Though there would likely be some legal tolerance for discriminating against unvaccinated individuals in some labour contexts (for instance, those working in the health-care field, if vaccines are definitively proven to prevent individuals from being carriers of COVID-19), we must be vigilant to ensure that discrimination against individuals is not permitted to expand unchecked to everyday activities.
Governments should not be permitted to sidestep Charter rights and liability for the creation of a discriminatory regime simply by claiming that they are not responsible for how government vaccine passports are used domestically by the private sector; this is particularly true where domestic vaccine passport regimes are created precisely with a discriminatory goal in mind — ultimately, to compel individuals to receive vaccinations or live on the margins of society.
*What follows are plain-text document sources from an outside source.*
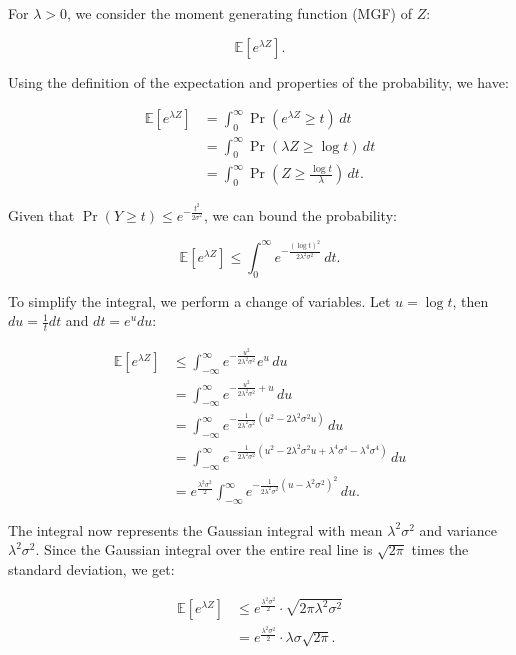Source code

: \documentclass[a4 paper]{article}
\theoremstyle{boldStyle}
\theoremstyle{boldBlueStyle}
\theoremstyle{boldPurpleStyle}
\theoremstyle{boldRedStyle}
\begin{document}
For \(\lambda > 0\), we consider the moment generating function (MGF) of \(Z\):

\[
\mathbb{E}[e^{\lambda Z}].
\]

Using the definition of the expectation and properties of the probability, we have:

\begin{align*}
\mathbb{E}[e^{\lambda Z}] &= \int_0^\infty \Pr(e^{\lambda Z} \geq t) \, dt \\
&= \int_0^\infty \Pr(\lambda Z \geq \log t) \, dt \\
&= \int_0^\infty \Pr\left(Z \geq \frac{\log t}{\lambda}\right) \, dt.
\end{align*}

Given that \(\Pr(Y \geq t) \leq e^{-\frac{t^2}{2\sigma^2}}\), we can bound the probability:

\[
\mathbb{E}[e^{\lambda Z}] \leq \int_0^\infty e^{-\frac{(\log t)^2}{2\lambda^2 \sigma^2}} \, dt.
\]

To simplify the integral, we perform a change of variables. Let \(u = \log t\), then \(du = \frac{1}{t} dt\) and \(dt = e^u du\):

\begin{align*}
\mathbb{E}[e^{\lambda Z}] &\leq \int_{-\infty}^{\infty} e^{-\frac{u^2}{2\lambda^2 \sigma^2}} e^u \, du \\
&= \int_{-\infty}^{\infty} e^{-\frac{u^2}{2\lambda^2 \sigma^2} + u} \, du \\
&= \int_{-\infty}^{\infty} e^{-\frac{1}{2\lambda^2 \sigma^2}(u^2 - 2\lambda^2 \sigma^2 u)} \, du \\
&= \int_{-\infty}^{\infty} e^{-\frac{1}{2\lambda^2 \sigma^2}\left(u^2 - 2\lambda^2 \sigma^2 u + \lambda^4 \sigma^4 - \lambda^4 \sigma^4\right)} \, du \\
&= e^{\frac{\lambda^2 \sigma^2}{2}} \int_{-\infty}^{\infty} e^{-\frac{1}{2\lambda^2 \sigma^2}(u - \lambda^2 \sigma^2)^2} \, du.
\end{align*}

The integral now represents the Gaussian integral with mean \(\lambda^2 \sigma^2\) and variance \(\lambda^2 \sigma^2\). Since the Gaussian integral over the entire real line is \(\sqrt{2\pi}\) times the standard deviation, we get:

\begin{align*}
\mathbb{E}[e^{\lambda Z}] &\leq e^{\frac{\lambda^2 \sigma^2}{2}} \cdot \sqrt{2\pi \lambda^2 \sigma^2} \\
&= e^{\frac{\lambda^2 \sigma^2}{2}} \cdot \lambda \sigma \sqrt{2\pi}.
\end{align*}
\end{document}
While I will certainly opt to receive a COVID-19 vaccine when it is offered, and while I hope that everyone else who is medically able to be inoculated will also decide to receive vaccines, as someone living in a free and democratic society, I have no ability to force anyone to do anything against their will. Governments and private-sector actors should take note.
One of the costs of living in a democracy is that our fellow citizens may do things other than we wish they would. In the end, this is a small price to pay for all the benefits that flow from having meaningful rights.
It is not a contradictory position to be in favour of both rights and vaccinations; we must rail against any suggestion that these are mutually exclusive pursuits. Canada is — and must remain — a free and democratic society.